Activity
For each line below that holds "news", return the line as it stands.

Records provided
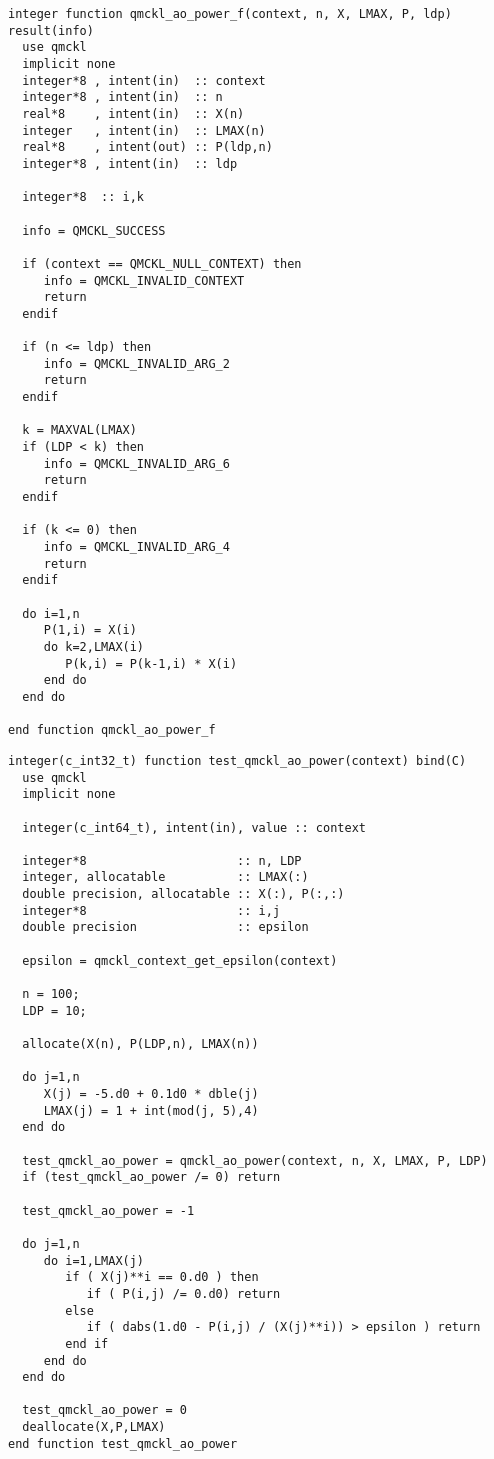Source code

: \begin{verbatim}
integer function qmckl_ao_power_f(context, n, X, LMAX, P, ldp) result(info)
  use qmckl
  implicit none
  integer*8 , intent(in)  :: context
  integer*8 , intent(in)  :: n
  real*8    , intent(in)  :: X(n)
  integer   , intent(in)  :: LMAX(n)
  real*8    , intent(out) :: P(ldp,n)
  integer*8 , intent(in)  :: ldp

  integer*8  :: i,k

  info = QMCKL_SUCCESS

  if (context == QMCKL_NULL_CONTEXT) then
     info = QMCKL_INVALID_CONTEXT
     return
  endif

  if (n <= ldp) then
     info = QMCKL_INVALID_ARG_2
     return
  endif

  k = MAXVAL(LMAX)
  if (LDP < k) then
     info = QMCKL_INVALID_ARG_6
     return
  endif

  if (k <= 0) then
     info = QMCKL_INVALID_ARG_4
     return
  endif

  do i=1,n
     P(1,i) = X(i)
     do k=2,LMAX(i)
        P(k,i) = P(k-1,i) * X(i) 
     end do
  end do

end function qmckl_ao_power_f
\end{verbatim}

\begin{verbatim}
integer(c_int32_t) function test_qmckl_ao_power(context) bind(C)
  use qmckl
  implicit none

  integer(c_int64_t), intent(in), value :: context

  integer*8                     :: n, LDP 
  integer, allocatable          :: LMAX(:) 
  double precision, allocatable :: X(:), P(:,:)
  integer*8                     :: i,j
  double precision              :: epsilon

  epsilon = qmckl_context_get_epsilon(context)

  n = 100;
  LDP = 10;

  allocate(X(n), P(LDP,n), LMAX(n))

  do j=1,n
     X(j) = -5.d0 + 0.1d0 * dble(j)
     LMAX(j) = 1 + int(mod(j, 5),4)
  end do

  test_qmckl_ao_power = qmckl_ao_power(context, n, X, LMAX, P, LDP) 
  if (test_qmckl_ao_power /= 0) return

  test_qmckl_ao_power = -1

  do j=1,n
     do i=1,LMAX(j)
        if ( X(j)**i == 0.d0 ) then
           if ( P(i,j) /= 0.d0) return
        else
           if ( dabs(1.d0 - P(i,j) / (X(j)**i)) > epsilon ) return
        end if
     end do
  end do

  test_qmckl_ao_power = 0
  deallocate(X,P,LMAX)
end function test_qmckl_ao_power
\end{verbatim}

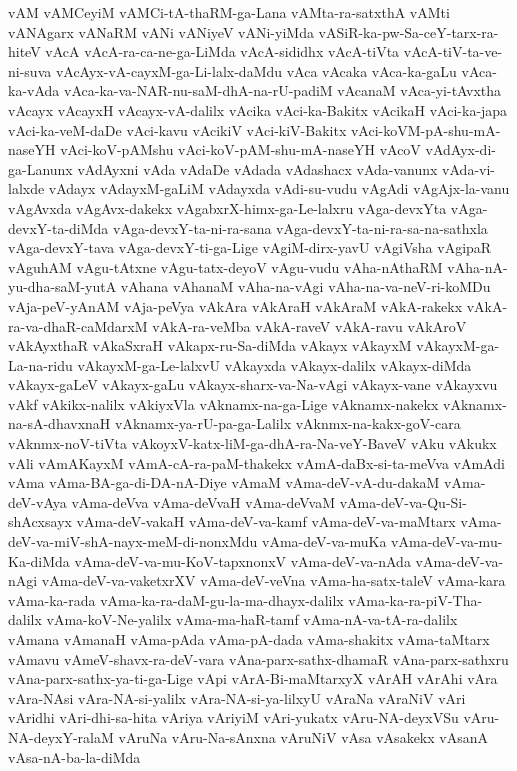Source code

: {vAM
vAMCeyiM
vAMCi-tA-thaRM-ga-Lana
vAMta-ra-satxthA
vAMti
vANAgarx
vANaRM
vANi
vANiyeV
vANi-yiMda
vASiR-ka-pw-Sa-ceY-tarx-ra-hiteV
vAcA
vAcA-ra-ca-ne-ga-LiMda
vAcA-sididhx
vAcA-tiVta
vAcA-tiV-ta-ve-ni-suva
vAcAyx-vA-cayxM-ga-Li-lalx-daMdu
vAca
vAcaka
vAca-ka-gaLu
vAca-ka-vAda
vAca-ka-va-NAR-nu-saM-dhA-na-rU-padiM
vAcanaM
vAca-yi-tAvxtha
vAcayx
vAcayxH
vAcayx-vA-dalilx
vAcika
vAci-ka-Bakitx
vAcikaH
vAci-ka-japa
vAci-ka-veM-daDe
vAci-kavu
vAcikiV
vAci-kiV-Bakitx
vAci-koVM-pA-shu-mA-naseYH
vAci-koV-pAMshu
vAci-koV-pAM-shu-mA-naseYH
vAcoV
vAdAyx-di-ga-Lanunx
vAdAyxni
vAda
vAdaDe
vAdada
vAdashacx
vAda-vanunx
vAda-vi-lalxde
vAdayx
vAdayxM-gaLiM
vAdayxda
vAdi-su-vudu
vAgAdi
vAgAjx-la-vanu
vAgAvxda
vAgAvx-dakekx
vAgabxrX-himx-ga-Le-lalxru
vAga-devxYta
vAga-devxY-ta-diMda
vAga-devxY-ta-ni-ra-sana
vAga-devxY-ta-ni-ra-sa-na-sathxla
vAga-devxY-tava
vAga-devxY-ti-ga-Lige
vAgiM-dirx-yavU
vAgiVsha
vAgipaR
vAguhAM
vAgu-tAtxne
vAgu-tatx-deyoV
vAgu-vudu
vAha-nAthaRM
vAha-nA-yu-dha-saM-yutA
vAhana
vAhanaM
vAha-na-vAgi
vAha-na-va-neV-ri-koMDu
vAja-peV-yAnAM
vAja-peVya
vAkAra
vAkAraH
vAkAraM
vAkA-rakekx
vAkA-ra-va-dhaR-caMdarxM
vAkA-ra-veMba
vAkA-raveV
vAkA-ravu
vAkAroV
vAkAyxthaR
vAkaSxraH
vAkapx-ru-Sa-diMda
vAkayx
vAkayxM
vAkayxM-ga-La-na-ridu
vAkayxM-ga-Le-lalxvU
vAkayxda
vAkayx-dalilx
vAkayx-diMda
vAkayx-gaLeV
vAkayx-gaLu
vAkayx-sharx-va-Na-vAgi
vAkayx-vane
vAkayxvu
vAkf
vAkikx-nalilx
vAkiyxVla
vAknamx-na-ga-Lige
vAknamx-nakekx
vAknamx-na-sA-dhavxnaH
vAknamx-ya-rU-pa-ga-Lalilx
vAknmx-na-kakx-goV-cara
vAknmx-noV-tiVta
vAkoyxV-katx-liM-ga-dhA-ra-Na-veY-BaveV
vAku
vAkukx
vAli
vAmAKayxM
vAmA-cA-ra-paM-thakekx
vAmA-daBx-si-ta-meVva
vAmAdi
vAma
vAma-BA-ga-di-DA-nA-Diye
vAmaM
vAma-deV-vA-du-dakaM
vAma-deV-vAya
vAma-deVva
vAma-deVvaH
vAma-deVvaM
vAma-deV-va-Qu-Si-shAcxsayx
vAma-deV-vakaH
vAma-deV-va-kamf
vAma-deV-va-maMtarx
vAma-deV-va-miV-shA-nayx-meM-di-nonxMdu
vAma-deV-va-muKa
vAma-deV-va-mu-Ka-diMda
vAma-deV-va-mu-KoV-tapxnonxV
vAma-deV-va-nAda
vAma-deV-va-nAgi
vAma-deV-va-vaketxrXV
vAma-deV-veVna
vAma-ha-satx-taleV
vAma-kara
vAma-ka-rada
vAma-ka-ra-daM-gu-la-ma-dhayx-dalilx
vAma-ka-ra-piV-Tha-dalilx
vAma-koV-Ne-yalilx
vAma-ma-haR-tamf
vAma-nA-va-tA-ra-dalilx
vAmana
vAmanaH
vAma-pAda
vAma-pA-dada
vAma-shakitx
vAma-taMtarx
vAmavu
vAmeV-shavx-ra-deV-vara
vAna-parx-sathx-dhamaR
vAna-parx-sathxru
vAna-parx-sathx-ya-ti-ga-Lige
vApi
vArA-Bi-maMtarxyX
vArAH
vArAhi
vAra
vAra-NAsi
vAra-NA-si-yalilx
vAra-NA-si-ya-lilxyU
vAraNa
vAraNiV
vAri
vAridhi
vAri-dhi-sa-hita
vAriya
vAriyiM
vAri-yukatx
vAru-NA-deyxVSu
vAru-NA-deyxY-ralaM
vAruNa
vAru-Na-sAnxna
vAruNiV
vAsa
vAsakekx
vAsanA
vAsa-nA-ba-la-diMda
}
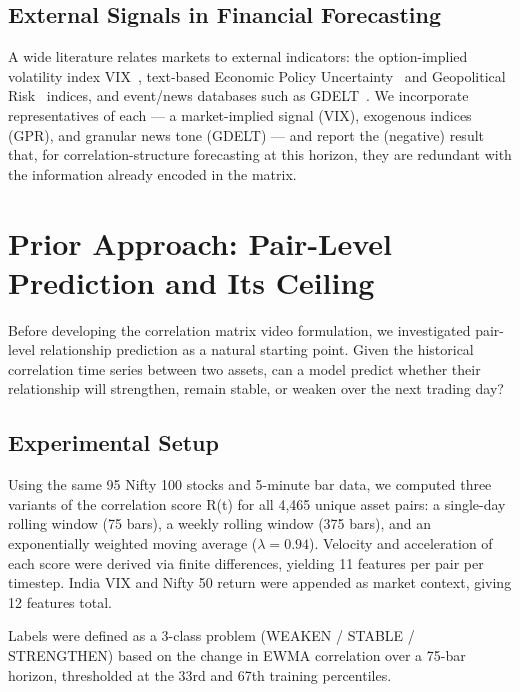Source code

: \documentclass[runningheads]{llncs}
\begin{document}
\subsection{External Signals in Financial Forecasting}

A wide literature relates markets to external indicators: the
option-implied volatility index VIX~\cite{whaley2009understanding},
text-based Economic Policy Uncertainty~\cite{baker2016measuring} and
Geopolitical Risk~\cite{caldara2022measuring} indices, and event/news
databases such as GDELT~\cite{leetaru2013gdelt}. We incorporate
representatives of each --- a market-implied signal (VIX), exogenous
indices (GPR), and granular news tone (GDELT) --- and report the
(negative) result that, for correlation-structure forecasting at this
horizon, they are redundant with the information already encoded in the
matrix.

\section{Prior Approach: Pair-Level Prediction and Its Ceiling}
\label{sec:trial1}

Before developing the correlation matrix video formulation, we
investigated pair-level relationship prediction as a natural starting
point. Given the historical correlation time series between two assets,
can a model predict whether their relationship will strengthen, remain
stable, or weaken over the next trading day?

\subsection{Experimental Setup}

Using the same 95 Nifty 100 stocks and 5-minute bar data, we computed
three variants of the correlation score R(t) for all 4,465 unique asset
pairs: a single-day rolling window (75 bars), a weekly rolling window
(375 bars), and an exponentially weighted moving average ($\lambda=0.94$).
Velocity and acceleration of each score were derived via finite
differences, yielding 11 features per pair per timestep. India VIX and
Nifty 50 return were appended as market context, giving 12 features total.

Labels were defined as a 3-class problem (WEAKEN / STABLE / STRENGTHEN)
based on the change in EWMA correlation over a 75-bar horizon, thresholded
at the 33rd and 67th training percentiles.
\end{document}
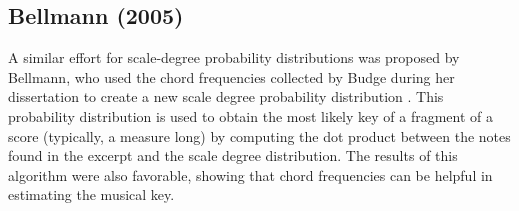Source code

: 

\subsection{Bellmann (2005)}

A similar effort for scale-degree probability distributions was proposed by Bellmann, who used the chord frequencies collected by Budge during her dissertation \cite{budge1943study} to create a new scale degree probability distribution \cite{bellmann2006about}. This probability distribution is used to obtain the most likely key of a fragment of a score (typically, a measure long) by computing the dot product between the notes found in the excerpt and the scale degree distribution. The results of this algorithm were also favorable, showing that chord frequencies can be helpful in estimating the musical key.




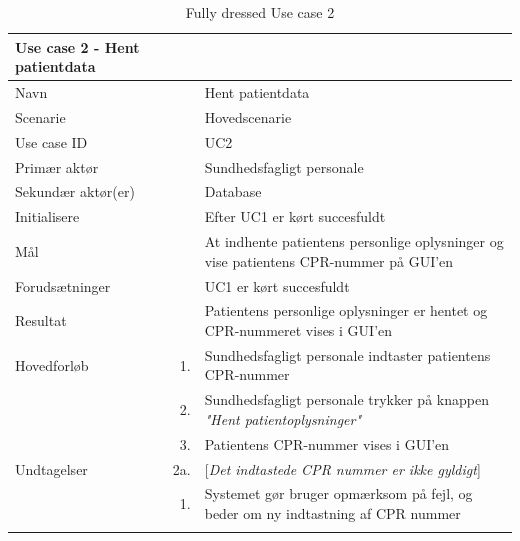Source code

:\begin{longtabu} to 
\toprule
    {\large \textbf{Use case 2 - Hent patientdata}} && \\
    \toprule
    Navn &&    Hent patientdata\\
    Scenarie &&    Hovedscenarie\\
    Use case ID &&    UC2\\
    Primær aktør &&    Sundhedsfagligt personale\\
    Sekundær aktør(er) &&    Database\\
    Initialisere &&    Efter UC1 er kørt succesfuldt\\
    Mål &&    At indhente patientens personlige oplysninger og vise patientens CPR-nummer på GUI'en\\
    Forudsætninger &&    UC1 er kørt succesfuldt\\
    Resultat &&    Patientens personlige oplysninger er hentet og CPR-nummeret vises i GUI'en\\
    \toprule
    Hovedforløb &    1. &    Sundhedsfagligt personale indtaster patientens CPR-nummer\\[-1ex]
    			&    2. &    Sundhedsfagligt personale trykker på knappen \textit{"Hent patientoplysninger"}\\[-1ex]
    			&	3.	&	Patientens CPR-nummer vises i GUI'en\\[-1ex]
    \toprule
    Undtagelser &    2a. &    [\textit{Det indtastede CPR nummer er ikke gyldigt}]\\[-1ex]
    &	1. &	Systemet gør bruger opmærksom på fejl, og beder om ny indtastning af CPR nummer\\[-1ex]
                \toprule
       
  
\caption{Fully dressed Use case 2}
\label{UC2}
\end{longtabu}
\newpage

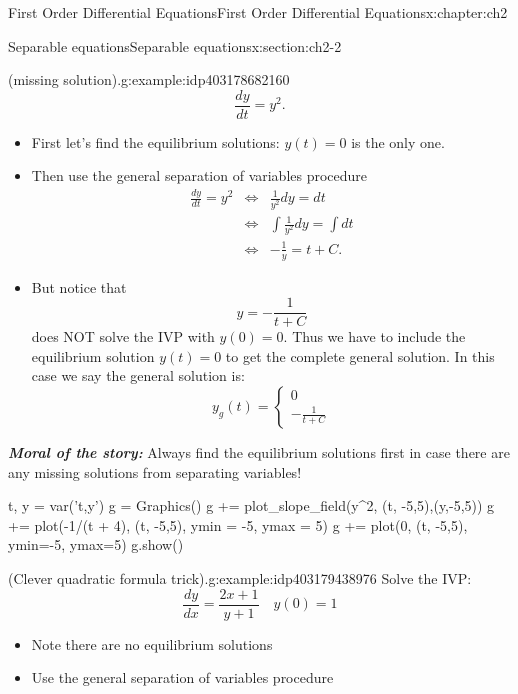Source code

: \documentclass[oneside,10pt,]{book}
\newcommand{\alert}[1]{\textbf{\textit{#1}}}
\numberwithin{equation}{section}
\numberwithin{equation}{section}
\newcommand{\amp}{&}
\begin{document}
\begin{chapterptx}{First Order Differential Equations}{}{First Order Differential Equations}{}{}{x:chapter:ch2}
\begin{sectionptx}{Separable equations}{}{Separable equations}{}{}{x:section:ch2-2}
\begin{example}{(missing solution).}{g:example:idp403178682160}
\begin{equation*}
\frac{dy}{dt}=y^{2}.
\end{equation*}
%
%
\begin{itemize}[label=\textbullet]
\item{}First let's find the equilibrium solutions: \(y(t)=0\) is the only one.%
\item{}Then use the general separation of variables procedure%
\begin{align*}
\frac{dy}{dt}=y^{2} \amp \iff \amp \frac{1}{y^{2}}dy=dt\\
\amp \iff \amp \int\frac{1}{y^{2}}dy=\int dt\\
\amp \iff \amp -\frac{1}{y}=t+C.
\end{align*}
%
\item{}But notice that%
\begin{equation*}
y=-\frac{1}{t+C}
\end{equation*}
does NOT solve the IVP with \(y(0)=0\). Thus we have to include the equilibrium solution \(y(t)=0\) to get the complete general solution. In this case we say the general solution is:%
\begin{equation*}
y_g(t) = \begin{cases}
0\\
-\frac{1}{t + C}
\end{cases}
\end{equation*}
%
\end{itemize}
\alert{Moral of the story:} Always find the equilibrium solutions first in case there are any missing solutions from separating variables!%
\begin{sageinput}
t, y = var('t,y')
g = Graphics()
g += plot_slope_field(y^2, (t, -5,5),(y,-5,5))
g += plot(-1/(t + 4), (t, -5,5), ymin = -5, ymax = 5)
g += plot(0, (t, -5,5), ymin=-5, ymax=5)
g.show()
\end{sageinput}
\end{example}
\begin{example}{(Clever quadratic formula trick).}{g:example:idp403179438976}%
Solve the IVP:%
\begin{equation*}
\frac{dy}{dx}=\frac{2x+1}{y+1}\,\,\,\,\,\,y(0)=1
\end{equation*}
%
%
\begin{itemize}[label=\textbullet]
\item{}Note there are no equilibrium solutions%
\item{}Use the general separation of variables procedure%
\begin{align*}

\end{align*}
\end{itemize}
\end{example}
\end{sectionptx}
\end{chapterptx}
\end{document}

Solution to the problem
Geopolitical Risk~\cite{caldara2022measuring} indices, and event/news
indices (GPR), and granular news tone (GDELT) --- and report the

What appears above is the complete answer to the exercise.